_Data_.
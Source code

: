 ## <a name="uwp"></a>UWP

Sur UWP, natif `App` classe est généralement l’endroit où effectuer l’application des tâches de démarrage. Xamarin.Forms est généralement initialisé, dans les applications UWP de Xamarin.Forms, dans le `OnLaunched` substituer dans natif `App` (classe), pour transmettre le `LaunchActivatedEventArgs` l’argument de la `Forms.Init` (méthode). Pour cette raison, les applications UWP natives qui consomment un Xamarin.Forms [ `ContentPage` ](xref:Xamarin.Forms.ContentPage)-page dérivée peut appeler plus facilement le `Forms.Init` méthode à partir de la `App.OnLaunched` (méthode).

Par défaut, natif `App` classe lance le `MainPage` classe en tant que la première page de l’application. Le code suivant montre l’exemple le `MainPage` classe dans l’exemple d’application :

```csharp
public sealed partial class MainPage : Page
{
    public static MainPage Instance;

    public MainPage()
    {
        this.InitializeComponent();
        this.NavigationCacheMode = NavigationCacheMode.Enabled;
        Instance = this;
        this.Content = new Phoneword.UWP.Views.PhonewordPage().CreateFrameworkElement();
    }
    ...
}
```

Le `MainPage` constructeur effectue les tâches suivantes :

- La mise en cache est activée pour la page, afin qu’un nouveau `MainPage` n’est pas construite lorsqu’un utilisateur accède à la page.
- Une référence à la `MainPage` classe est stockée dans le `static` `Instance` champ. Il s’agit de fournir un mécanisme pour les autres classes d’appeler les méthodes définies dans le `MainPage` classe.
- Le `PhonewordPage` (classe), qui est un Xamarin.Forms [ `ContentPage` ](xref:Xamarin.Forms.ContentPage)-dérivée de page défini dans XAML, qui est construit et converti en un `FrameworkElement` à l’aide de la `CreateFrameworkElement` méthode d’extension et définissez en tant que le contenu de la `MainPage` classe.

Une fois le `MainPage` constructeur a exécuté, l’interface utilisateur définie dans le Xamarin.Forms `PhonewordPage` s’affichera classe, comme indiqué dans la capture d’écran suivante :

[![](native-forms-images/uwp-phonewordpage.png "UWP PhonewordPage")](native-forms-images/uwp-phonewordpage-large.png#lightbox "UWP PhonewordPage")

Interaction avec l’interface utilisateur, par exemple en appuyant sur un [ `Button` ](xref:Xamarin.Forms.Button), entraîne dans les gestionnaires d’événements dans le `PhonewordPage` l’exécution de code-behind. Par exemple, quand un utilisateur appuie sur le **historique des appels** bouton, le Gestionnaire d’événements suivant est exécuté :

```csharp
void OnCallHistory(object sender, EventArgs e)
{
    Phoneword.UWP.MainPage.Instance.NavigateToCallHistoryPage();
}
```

==

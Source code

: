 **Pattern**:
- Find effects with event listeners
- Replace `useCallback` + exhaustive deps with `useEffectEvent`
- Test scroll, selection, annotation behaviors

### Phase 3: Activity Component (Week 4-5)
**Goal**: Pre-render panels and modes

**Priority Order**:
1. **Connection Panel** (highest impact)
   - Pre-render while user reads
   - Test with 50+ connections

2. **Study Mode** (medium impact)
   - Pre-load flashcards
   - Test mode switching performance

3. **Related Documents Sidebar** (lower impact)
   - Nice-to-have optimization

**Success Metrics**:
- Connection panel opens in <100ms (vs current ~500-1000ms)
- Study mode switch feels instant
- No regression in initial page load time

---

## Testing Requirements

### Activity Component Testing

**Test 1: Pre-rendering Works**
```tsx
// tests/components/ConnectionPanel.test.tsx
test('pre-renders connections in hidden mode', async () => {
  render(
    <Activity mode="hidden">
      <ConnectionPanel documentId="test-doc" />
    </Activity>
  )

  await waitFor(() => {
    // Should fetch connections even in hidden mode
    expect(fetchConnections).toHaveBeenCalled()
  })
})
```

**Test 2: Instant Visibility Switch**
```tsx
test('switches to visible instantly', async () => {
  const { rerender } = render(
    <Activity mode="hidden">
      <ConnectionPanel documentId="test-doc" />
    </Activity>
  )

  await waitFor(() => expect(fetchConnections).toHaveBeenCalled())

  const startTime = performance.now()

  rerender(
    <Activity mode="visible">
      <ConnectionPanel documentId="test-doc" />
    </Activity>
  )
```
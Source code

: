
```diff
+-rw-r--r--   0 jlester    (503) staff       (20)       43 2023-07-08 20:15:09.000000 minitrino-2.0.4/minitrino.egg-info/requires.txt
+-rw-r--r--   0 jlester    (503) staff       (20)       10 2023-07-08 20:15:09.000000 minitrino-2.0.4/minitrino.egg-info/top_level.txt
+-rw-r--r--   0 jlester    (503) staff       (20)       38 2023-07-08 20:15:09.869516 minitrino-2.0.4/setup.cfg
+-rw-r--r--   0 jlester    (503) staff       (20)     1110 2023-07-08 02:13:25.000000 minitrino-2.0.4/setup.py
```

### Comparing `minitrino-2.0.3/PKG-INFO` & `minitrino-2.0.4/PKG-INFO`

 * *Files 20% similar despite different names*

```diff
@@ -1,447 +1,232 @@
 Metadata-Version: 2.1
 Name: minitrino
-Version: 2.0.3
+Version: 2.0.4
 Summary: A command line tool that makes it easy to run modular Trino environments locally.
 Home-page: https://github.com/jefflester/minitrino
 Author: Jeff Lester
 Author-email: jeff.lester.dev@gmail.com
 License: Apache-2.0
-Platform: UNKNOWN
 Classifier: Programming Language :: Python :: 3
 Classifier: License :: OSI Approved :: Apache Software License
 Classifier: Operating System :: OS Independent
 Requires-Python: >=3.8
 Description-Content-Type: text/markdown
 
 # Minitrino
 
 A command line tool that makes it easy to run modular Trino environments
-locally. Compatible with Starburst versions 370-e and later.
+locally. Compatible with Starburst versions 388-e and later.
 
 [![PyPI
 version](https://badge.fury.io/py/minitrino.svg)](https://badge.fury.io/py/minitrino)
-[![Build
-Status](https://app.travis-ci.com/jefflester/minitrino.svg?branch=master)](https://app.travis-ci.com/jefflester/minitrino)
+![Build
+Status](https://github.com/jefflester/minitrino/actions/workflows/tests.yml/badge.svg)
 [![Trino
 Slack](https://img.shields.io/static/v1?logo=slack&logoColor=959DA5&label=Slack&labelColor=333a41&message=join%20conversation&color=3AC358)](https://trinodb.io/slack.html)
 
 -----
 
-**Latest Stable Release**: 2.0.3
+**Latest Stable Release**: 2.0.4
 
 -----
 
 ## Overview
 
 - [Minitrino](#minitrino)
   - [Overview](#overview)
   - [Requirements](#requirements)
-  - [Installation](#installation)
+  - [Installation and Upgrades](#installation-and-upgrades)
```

==

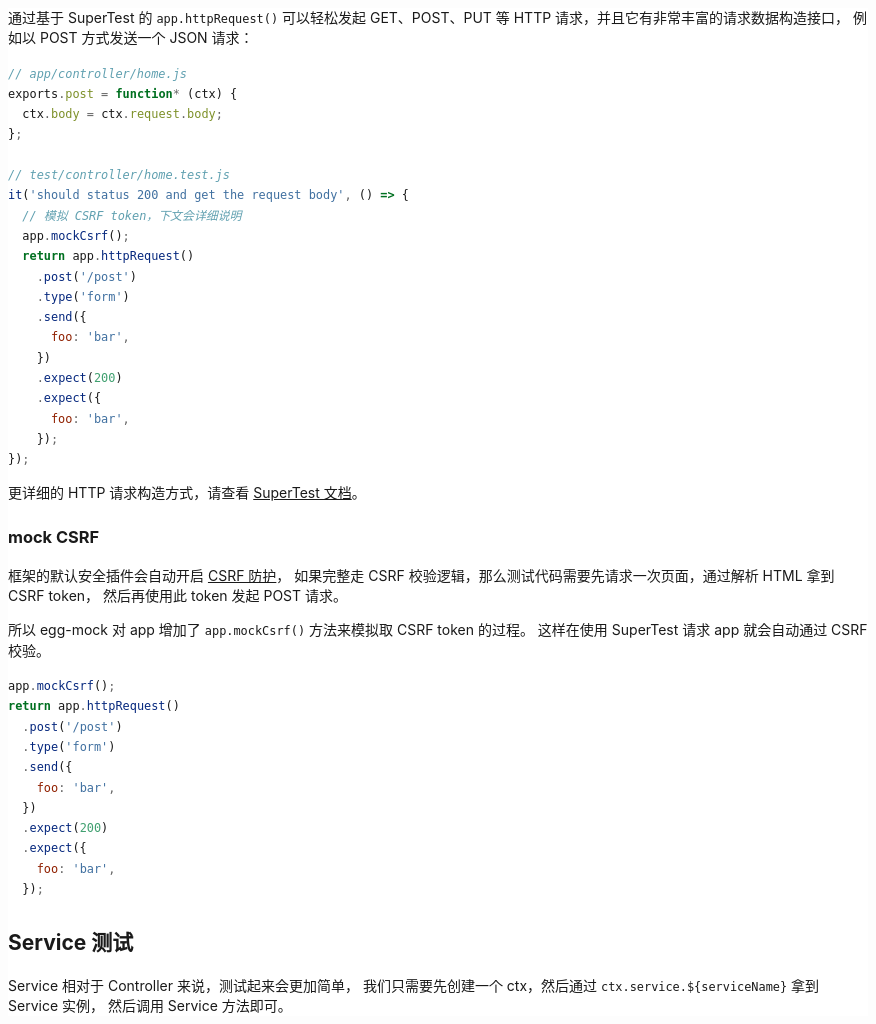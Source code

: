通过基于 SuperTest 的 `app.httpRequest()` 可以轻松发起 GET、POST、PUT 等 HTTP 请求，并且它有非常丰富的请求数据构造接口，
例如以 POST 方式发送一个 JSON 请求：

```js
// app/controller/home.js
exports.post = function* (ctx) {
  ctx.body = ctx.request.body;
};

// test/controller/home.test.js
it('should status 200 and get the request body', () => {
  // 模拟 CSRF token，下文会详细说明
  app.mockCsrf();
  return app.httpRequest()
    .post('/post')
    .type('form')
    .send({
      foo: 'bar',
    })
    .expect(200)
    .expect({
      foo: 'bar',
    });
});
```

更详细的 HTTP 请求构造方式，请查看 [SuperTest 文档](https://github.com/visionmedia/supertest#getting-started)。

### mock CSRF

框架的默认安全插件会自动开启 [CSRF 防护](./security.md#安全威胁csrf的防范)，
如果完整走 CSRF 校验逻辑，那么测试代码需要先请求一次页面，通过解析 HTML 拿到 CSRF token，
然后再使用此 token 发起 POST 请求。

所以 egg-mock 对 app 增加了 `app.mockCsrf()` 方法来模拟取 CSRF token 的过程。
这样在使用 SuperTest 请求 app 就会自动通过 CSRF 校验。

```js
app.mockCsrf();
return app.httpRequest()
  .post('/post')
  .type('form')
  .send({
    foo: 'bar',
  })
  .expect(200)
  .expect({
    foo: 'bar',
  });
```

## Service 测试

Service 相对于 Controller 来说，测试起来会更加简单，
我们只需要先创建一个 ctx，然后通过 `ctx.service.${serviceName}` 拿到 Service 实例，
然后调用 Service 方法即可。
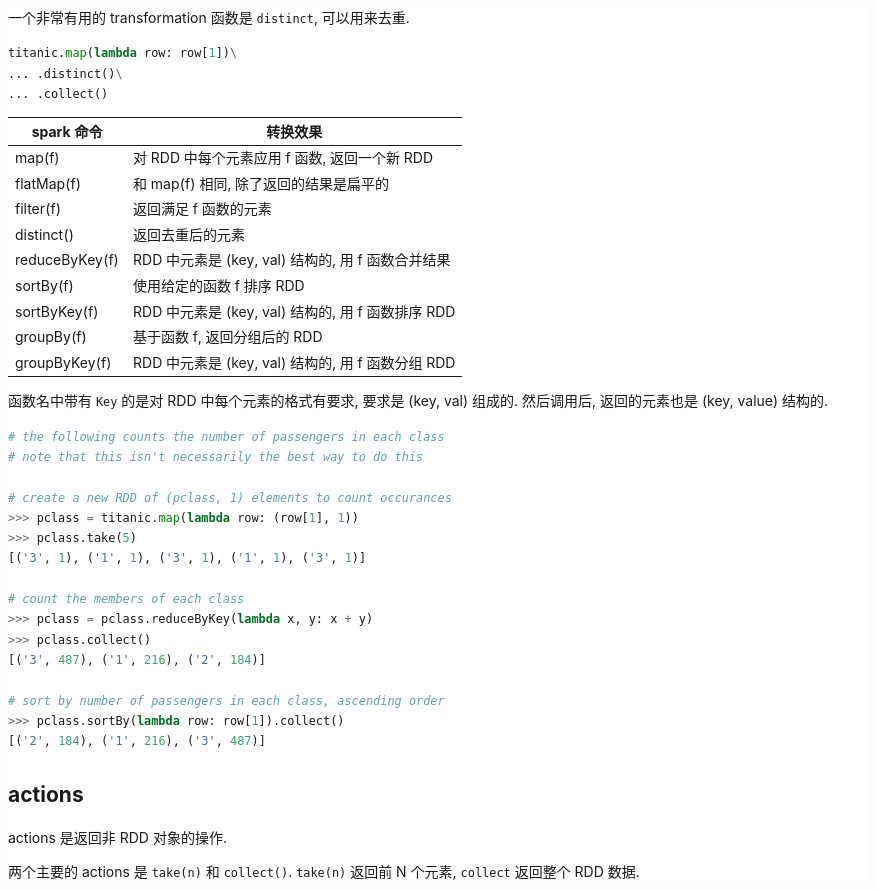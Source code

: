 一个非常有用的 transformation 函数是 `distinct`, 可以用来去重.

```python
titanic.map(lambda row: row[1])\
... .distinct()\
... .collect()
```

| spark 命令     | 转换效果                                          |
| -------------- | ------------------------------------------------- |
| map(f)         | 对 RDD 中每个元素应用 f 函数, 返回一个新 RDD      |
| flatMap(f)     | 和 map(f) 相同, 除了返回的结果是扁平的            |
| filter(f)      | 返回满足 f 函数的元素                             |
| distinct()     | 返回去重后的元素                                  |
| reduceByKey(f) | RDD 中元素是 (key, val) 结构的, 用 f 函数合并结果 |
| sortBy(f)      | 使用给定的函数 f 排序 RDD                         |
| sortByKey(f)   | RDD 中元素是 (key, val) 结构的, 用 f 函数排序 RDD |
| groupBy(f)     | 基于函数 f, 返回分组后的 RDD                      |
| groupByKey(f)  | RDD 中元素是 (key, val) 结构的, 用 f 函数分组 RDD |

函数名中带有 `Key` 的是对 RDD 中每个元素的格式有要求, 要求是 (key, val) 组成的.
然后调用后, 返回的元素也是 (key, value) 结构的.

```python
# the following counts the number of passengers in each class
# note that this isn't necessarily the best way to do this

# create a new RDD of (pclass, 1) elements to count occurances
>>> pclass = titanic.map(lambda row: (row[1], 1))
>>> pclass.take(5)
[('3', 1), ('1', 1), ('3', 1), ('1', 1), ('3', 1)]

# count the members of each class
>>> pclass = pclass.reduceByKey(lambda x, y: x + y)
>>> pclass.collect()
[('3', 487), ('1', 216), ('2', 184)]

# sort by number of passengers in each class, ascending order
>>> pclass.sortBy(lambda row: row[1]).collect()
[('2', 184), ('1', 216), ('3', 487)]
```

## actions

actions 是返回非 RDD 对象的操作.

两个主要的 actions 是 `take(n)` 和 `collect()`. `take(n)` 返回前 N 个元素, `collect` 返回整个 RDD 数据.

_Exercise prompt_.
State only the count of lines above that hold the string "License".

_Output of the task_.
2